I know that if $\mathbf{v}$ is also uniformly distributed on the complex sphere $\mathcal{S}^{M-1}$, then $Z$ follows Beta$(1, M-2)$ distribution. (I don't know how to prove this!) Does the same result hold if $\mathbf{v}$ follows an arbitrary distribution?

• First, consider the distribution of $|u\cdot v|^2$ when $v$ has one fixed value (and $u$ is uniformly distributed). That distribution is the same, regardless of the fixed value that you chose for $v$. So you also get the same distribution when you first pick $v$ any way you like, for example randomly with respect to any probability distribution you choose. – Andreas Blass Jun 10 '15 at 17:26
• @AndreasBlass Could you please tell me what is the distribution of $\mathbf{u} \cdot \mathbf{v}$ ? – tam Nov 19 '15 at 10:22
• Have you proved it? Why do I get that Z follows Beta(1,M−1) distribution – QiangLi Nov 20 '18 at 12:16
• You stated that the distribution of $|u\cdot v|^2$ is Beta. Do you have any book in mind that proves this, please? – Chrysanthi Paschou Nov 26 '19 at 14:55

If $u$ is uniformly distributed over the sphere, we can write it as $u=Uv$, where $U$ is a unitary transformation uniformly distributed over the unitary group. Then the quantity $|u\cdot v|^2$ is just the modulus square of a matrix element of $U$. So your question is: what is the distribution of the modulus square of a matrix element of a random unitary matrix?
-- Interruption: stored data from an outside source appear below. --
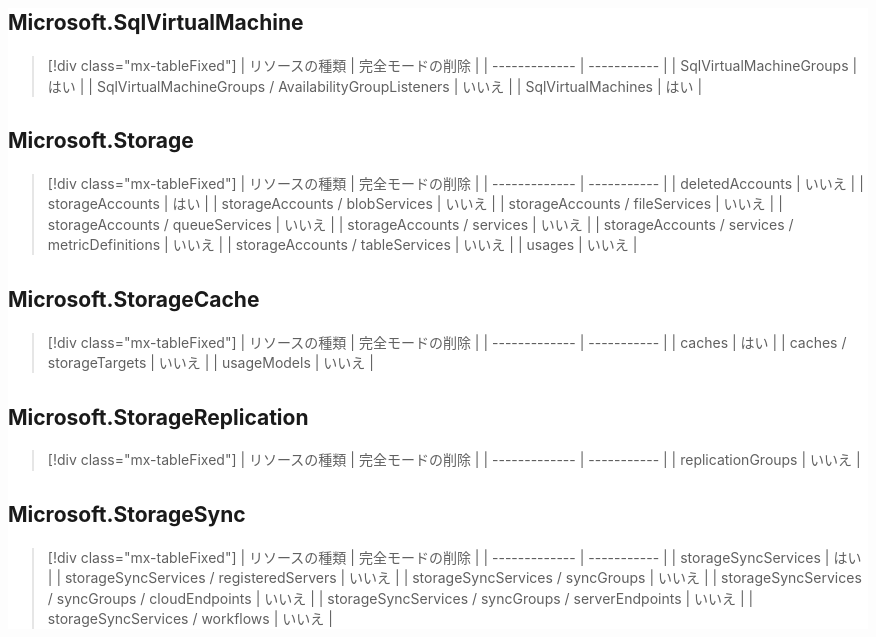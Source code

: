 ## <a name="microsoftsqlvirtualmachine"></a>Microsoft.SqlVirtualMachine

> [!div class="mx-tableFixed"]
> | リソースの種類 | 完全モードの削除 |
> | ------------- | ----------- |
> | SqlVirtualMachineGroups | はい |
> | SqlVirtualMachineGroups / AvailabilityGroupListeners | いいえ |
> | SqlVirtualMachines | はい |

## <a name="microsoftstorage"></a>Microsoft.Storage

> [!div class="mx-tableFixed"]
> | リソースの種類 | 完全モードの削除 |
> | ------------- | ----------- |
> | deletedAccounts | いいえ |
> | storageAccounts | はい |
> | storageAccounts / blobServices | いいえ |
> | storageAccounts / fileServices | いいえ |
> | storageAccounts / queueServices | いいえ |
> | storageAccounts / services | いいえ |
> | storageAccounts / services / metricDefinitions | いいえ |
> | storageAccounts / tableServices | いいえ |
> | usages | いいえ |

## <a name="microsoftstoragecache"></a>Microsoft.StorageCache

> [!div class="mx-tableFixed"]
> | リソースの種類 | 完全モードの削除 |
> | ------------- | ----------- |
> | caches | はい |
> | caches / storageTargets | いいえ |
> | usageModels | いいえ |

## <a name="microsoftstoragereplication"></a>Microsoft.StorageReplication

> [!div class="mx-tableFixed"]
> | リソースの種類 | 完全モードの削除 |
> | ------------- | ----------- |
> | replicationGroups | いいえ |

## <a name="microsoftstoragesync"></a>Microsoft.StorageSync

> [!div class="mx-tableFixed"]
> | リソースの種類 | 完全モードの削除 |
> | ------------- | ----------- |
> | storageSyncServices | はい |
> | storageSyncServices / registeredServers | いいえ |
> | storageSyncServices / syncGroups | いいえ |
> | storageSyncServices / syncGroups / cloudEndpoints | いいえ |
> | storageSyncServices / syncGroups / serverEndpoints | いいえ |
> | storageSyncServices / workflows | いいえ |
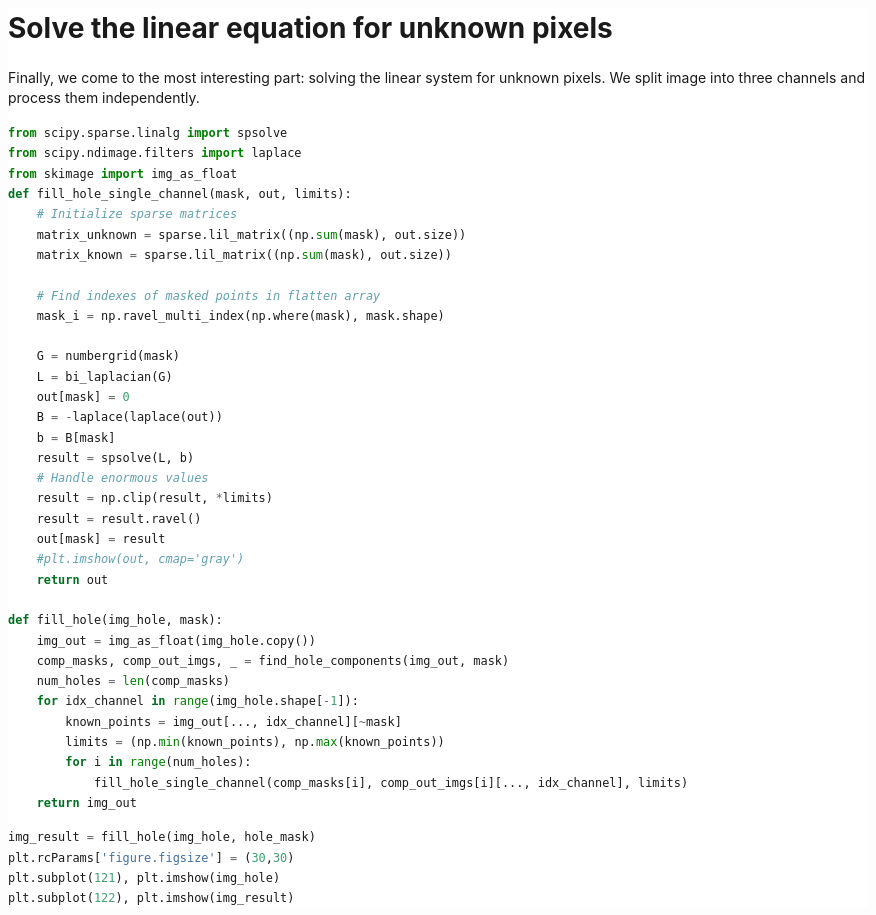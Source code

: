 
# Solve the linear equation for unknown pixels

Finally, we come to the most interesting part: solving the linear system for unknown pixels. We split image into three channels and process them independently.


```python
from scipy.sparse.linalg import spsolve
from scipy.ndimage.filters import laplace
from skimage import img_as_float
def fill_hole_single_channel(mask, out, limits):
    # Initialize sparse matrices
    matrix_unknown = sparse.lil_matrix((np.sum(mask), out.size))
    matrix_known = sparse.lil_matrix((np.sum(mask), out.size))

    # Find indexes of masked points in flatten array
    mask_i = np.ravel_multi_index(np.where(mask), mask.shape)

    G = numbergrid(mask)
    L = bi_laplacian(G)
    out[mask] = 0
    B = -laplace(laplace(out))
    b = B[mask]
    result = spsolve(L, b)
    # Handle enormous values
    result = np.clip(result, *limits)
    result = result.ravel()
    out[mask] = result
    #plt.imshow(out, cmap='gray')
    return out

def fill_hole(img_hole, mask):
    img_out = img_as_float(img_hole.copy())
    comp_masks, comp_out_imgs, _ = find_hole_components(img_out, mask)
    num_holes = len(comp_masks)
    for idx_channel in range(img_hole.shape[-1]):
        known_points = img_out[..., idx_channel][~mask]
        limits = (np.min(known_points), np.max(known_points))
        for i in range(num_holes):
            fill_hole_single_channel(comp_masks[i], comp_out_imgs[i][..., idx_channel], limits)
    return img_out
```

```python
img_result = fill_hole(img_hole, hole_mask)
plt.rcParams['figure.figsize'] = (30,30)
plt.subplot(121), plt.imshow(img_hole)
plt.subplot(122), plt.imshow(img_result)
```
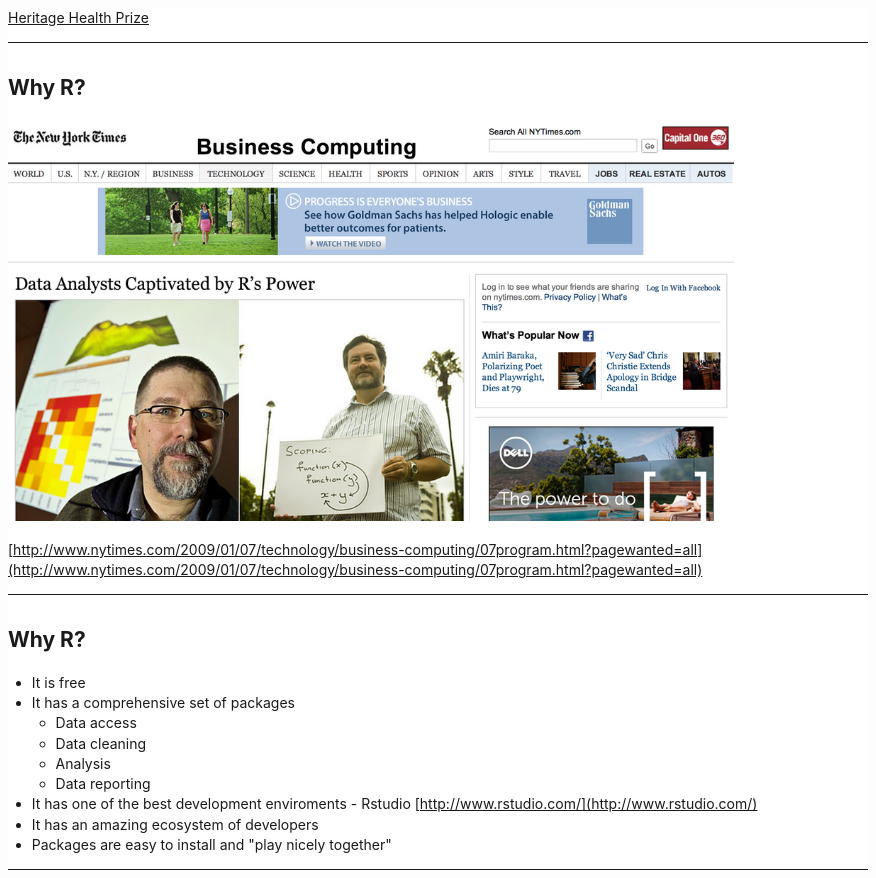 [Heritage Health Prize](http://www.heritagehealthprize.com/c/hhp)


---

## Why R? 

 <img class=center height=400 src=../../assets/img/01_DataScientistToolbox/nytimesr.png />

[http://www.nytimes.com/2009/01/07/technology/business-computing/07program.html?pagewanted=all](http://www.nytimes.com/2009/01/07/technology/business-computing/07program.html?pagewanted=all)

---

## Why R? 

* It is free
* It has a comprehensive set of packages
  * Data access
  * Data cleaning
  * Analysis
  * Data reporting
* It has one of the best development enviroments - Rstudio [http://www.rstudio.com/](http://www.rstudio.com/)
* It has an amazing ecosystem of developers
* Packages are easy to install and "play nicely together"



---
Consider a column of the matrix as a random vector. The only constraint is must satisfy is that its norm must be unit, $\sum_{i=1}^N|z_i|^2=1$. In other words, the joint distribution of the entries is simply

$$\delta(1-\sum_{i=1}^N|z_i|^2)=\int ds e^{is(1-\sum_{i=1}^N|z_i|^2)}$$

The distribution of a single element, $z_1$ say, is obtained integrating over the remaining ones. Indeed, you get something proportional to $(1-|z_1|^2)^{N-2}$ in dimension $N$, which is your Beta distribution.

This is independent of $v$, so the distribution of $v$ is irrelevant.

A very similar argument applies to the real case and random orthogonal matrices.

This is discussed in several articles, such as

Kus, Mostowski and Haake, J. Phys. A 21, L1073 (1988)

Haake and Zyczkowski, Phys. Rev. A 42, 1013 (1990)

K. Zyczkowski, H.-J. Sommers, J. Phys. A 33, 2045 (2000)


Here are the details in Andrea Blass' comment. We define

$$F:S^{m-1}\times S^{m-1} \to \bR, \;\;F(\bu,\bv):=|\bu\cdot\bv|^2.$$ Note that the range of $$F$$ is $$[0,1]$$. Denote by $$p(d\bv)$$ the probability distribution of $$\bv$$. For every interval $$[a,b]\subset (0,1)$$ we have

$$\bP[a\leq f\leq b] =\int_{S^{m-1}} \bP[a\leq F\leq b| \bv=\bv_0] p(d\bv_0)$$

(use the independence of $$\bu$$ and $$\bv$$)

$$= \int_{S^{m-1}} \Bigl(\;{\rm Area}\;\{ \sqrt{a}\leq |\bu\cdot\bv_0|\leq \sqrt{b}\}\;\Bigr)\; p(d \bv_0)$$

$$=2 \int_{S^{m-1}} \underbrace{ \Bigl(\;{\rm Area}\;\{ \sqrt{a}\leq \bu\cdot\bv_0\leq \sqrt{b}\}\;\Bigr)}_{=:I(a,b,\bv_0)}\; p(d \bv_0)$$

Due to the rotational symmetry, the integrand $$I(a,b,\bv_0)$$ is independent of $$\bv_0$$ so I will denote it by $$I(a,b)$$. Hence

$$\bP[a\leq f\leq b]= 2 I(a,b).$$

To compute $$I(a,b)$$ use the coarea formula exactly as in Example 9.1.10 of these notes. We have $$\newcommand{\bsi}{\boldsymbol{\sigma}}$$

$$I(a,b) = \bsi_{m-2}\int_{\sqrt{a}}^{\sqrt{b}}(1-t^2)^{\frac{m-3}{2}} dt,$$

where $$\bsi_k$$ denotes the area of the unit $$k$$-dimensional sphere

$$\bsi_k=\frac{2\pi^{\frac{k+1}{2}}}{\Gamma\left(\frac{k+1}{2}\right)}.$$

If $$\rho_F(x)$$ denotes the probability density of $$F$$, then we deduce that

$$\rho_F(x)=2\frac{d}{dh}\Bigl|_{h=0} I(x,x+h)=\bsi_{m-2} x^{-1/2}(1-x^2)^{\frac{m-3}{2}}.$$

Thus the answer is independent of the distribution of $$\bv$$.